This was a whole debacle that involved many hours of heated discussions with our energy provider. Eventually they removed the gas meter, capped the supply line so it couldn't be used, and left with a smile. This should have cost us $70 to do, but due to the consistent administrative errors and my constant follow-up, the fee was waived - our gas removal cost us $0.00 (and about 30 hours of phone calls - no joke!)

Photo: It's gone! The space our gas meter USED to be. Those pipes go nowhere now!

Generating our own electricity

I mentioned above that we have solar electricity generation to cover our hot water heating during the day. We achieved this by installing a 9.84kw solar system on our rooftop.

It feels like in Australia we have an obsession with complicated roof lines that leave very little uninterrupted roof space. Something we had planned for our new build (that didn't eventuate) was a somewhat "flat" roof at about 10% pitch, with little interruption for peaks and valleys. When we first looked at this house the roof stood out to us as a highlight - gently sloping down to the north and the west, and no interference from trees in neighbouring homes!

We have a strong residential solar energy industry in Australia, and there are government benefits (means-tested, historically available at state and federal government levels at various times). In Melbourne a solar energy system will generate approximately 1676kWh per kilowatt of solar panels per year. The average home consumes 4,400kWh according to that same resource. However not all energy generation occurs when energy is being consumed; the excess energy from a system is 'exported' back to the grid. Homeowners are credited on their electricity bill at a rate approx. 15% of the price of electricity import/purchase⁶.
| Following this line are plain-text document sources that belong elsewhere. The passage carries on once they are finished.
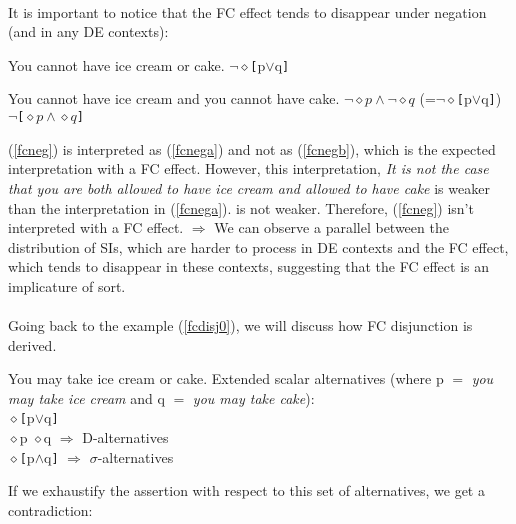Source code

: \documentclass[a4paper,11pt]{article}
\newcommand{\reff}[1]{(\ref{#1})}
\begin{document}
\paragraph{}
It is important to notice that the FC effect tends to disappear under negation (and in any DE contexts):
\begin{exe}
\ex\label{fcneg} You cannot have ice cream or cake. $\neg\diamond$\verb![!p$\vee$q\verb!]!\begin{xlist}
\ex\label{fcnega} You cannot have ice cream and you cannot have cake. $\neg\diamond p\wedge\neg\diamond q$ (=$\neg\diamond$\verb![!p$\vee$q\verb!]!)
\ex\label{fcnegb} $\neg$\verb![!$\diamond p\wedge\diamond q$\verb!]!
\end{xlist}
\end{exe}
\reff{fcneg} is interpreted as \reff{fcnega} and not as \reff{fcnegb}, which is the expected interpretation with a FC effect. However, this interpretation, \textit{It is not the case that you are both allowed to have ice cream and allowed to have cake} is weaker than the interpretation in \reff{fcnega}. is not weaker. Therefore, \reff{fcneg} isn't interpreted with a FC effect.
$\Rightarrow$ We can observe a parallel between the distribution of SIs, which are harder to process in DE contexts and the FC effect, which tends to disappear in these contexts, suggesting that the FC effect is an implicature of sort.
\paragraph{}
Going back to the example \reff{fcdisj0}, we will discuss how FC disjunction is derived.

\begin{exe}
	\ex\label{fcdisj}
		\begin{xlist}
			\ex\label{fcdisja} You may take ice cream or cake.
			\ex\label{fcdisjb} Extended scalar alternatives (where p $=$ \emph{you may take ice cream} and q $=$ \emph{you may take cake}):\\
				\indent \hspace{4cm} $\diamond$\verb![!p$\vee$q\verb!]!\\[0.2cm]
				\indent \hspace{2.5cm} $\diamond$p \hspace{3.25cm} $\diamond$q \hfill $\Rightarrow$ D-alternatives\\[0.2cm]
				\indent \hspace{4cm} $\diamond$\verb![!p$\wedge$q\verb!]! \hfill $\Rightarrow$ $\sigma$-alternatives
		\end{xlist}
\end{exe}
\vspace{0.3cm}
If we exhaustify the assertion with respect to this set of alternatives, we get a contradiction:
\end{document}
Soon after moving in to our home we gathered a number of quotes for this work, and ended up using a small local company called Linked Solar to do the installation. We were very happy with Christian's approach and the way he and his team engaged with us during the sales process, the lead-up to installation, on install day, and then with the follow-up actions needed.

We went with the biggest system we were permitted to install by our electricity wholesaler. This turned out to be 9.86kw of solar panels paired to a 8.2kw Fronius inverter. We also had a consumption meter installed to give detailed (and realtime) import/export statistics. I also pay $40 per year for Solar Analytics, a great product that provides very detailed analysis of our system. I also use the Solar Analytics 'Plan Optimiser' multiple times a year to switch energy providers, using our exact usage profile to chase the best deal - Australian electricity providers tend to change their rates on a regular basis so the cheapest provider a year ago is likely not the cheapest today.

Photo: One of four banks of solar panels on our 2nd story roof.

On most days of the year, our sunrise-to-sunset electricity consumption is covered by the solar system. The exceptions are the darkest and cloudiest winter days. On ideal days, we generate approx 4x more electricity that we use, in raw kWh terms. In reality we still import power from the grid to cover electricity use during the evening and overnight.

At the time of install, adding a battery system would have reduced our grid reliance to a very low number however the cost was still prohibitively high for us.

Our out-of-pocket was $13,147 after STC discounts. There were additional state-government rebates running at the time that we were not eligible for.

Solar Analytics has calculated that in 2023, we paid to import $953 of electricity from the grid. We were paid $833 for electricity we exported. We also used electricity that we generated to save a further $999.80 of electricity that would otherwise have been imported.

In real cashflow we paid $120 for the entire year of electricity in 2023. On paper, our total savings was $1,834 for the year. Assuming this is a normal year, our payback period is 7 years. With a system warranted for 25 years (10 for the inverter) we're pretty happy - and as electricity prices continue to rise, we're mostly insulated from that external cost.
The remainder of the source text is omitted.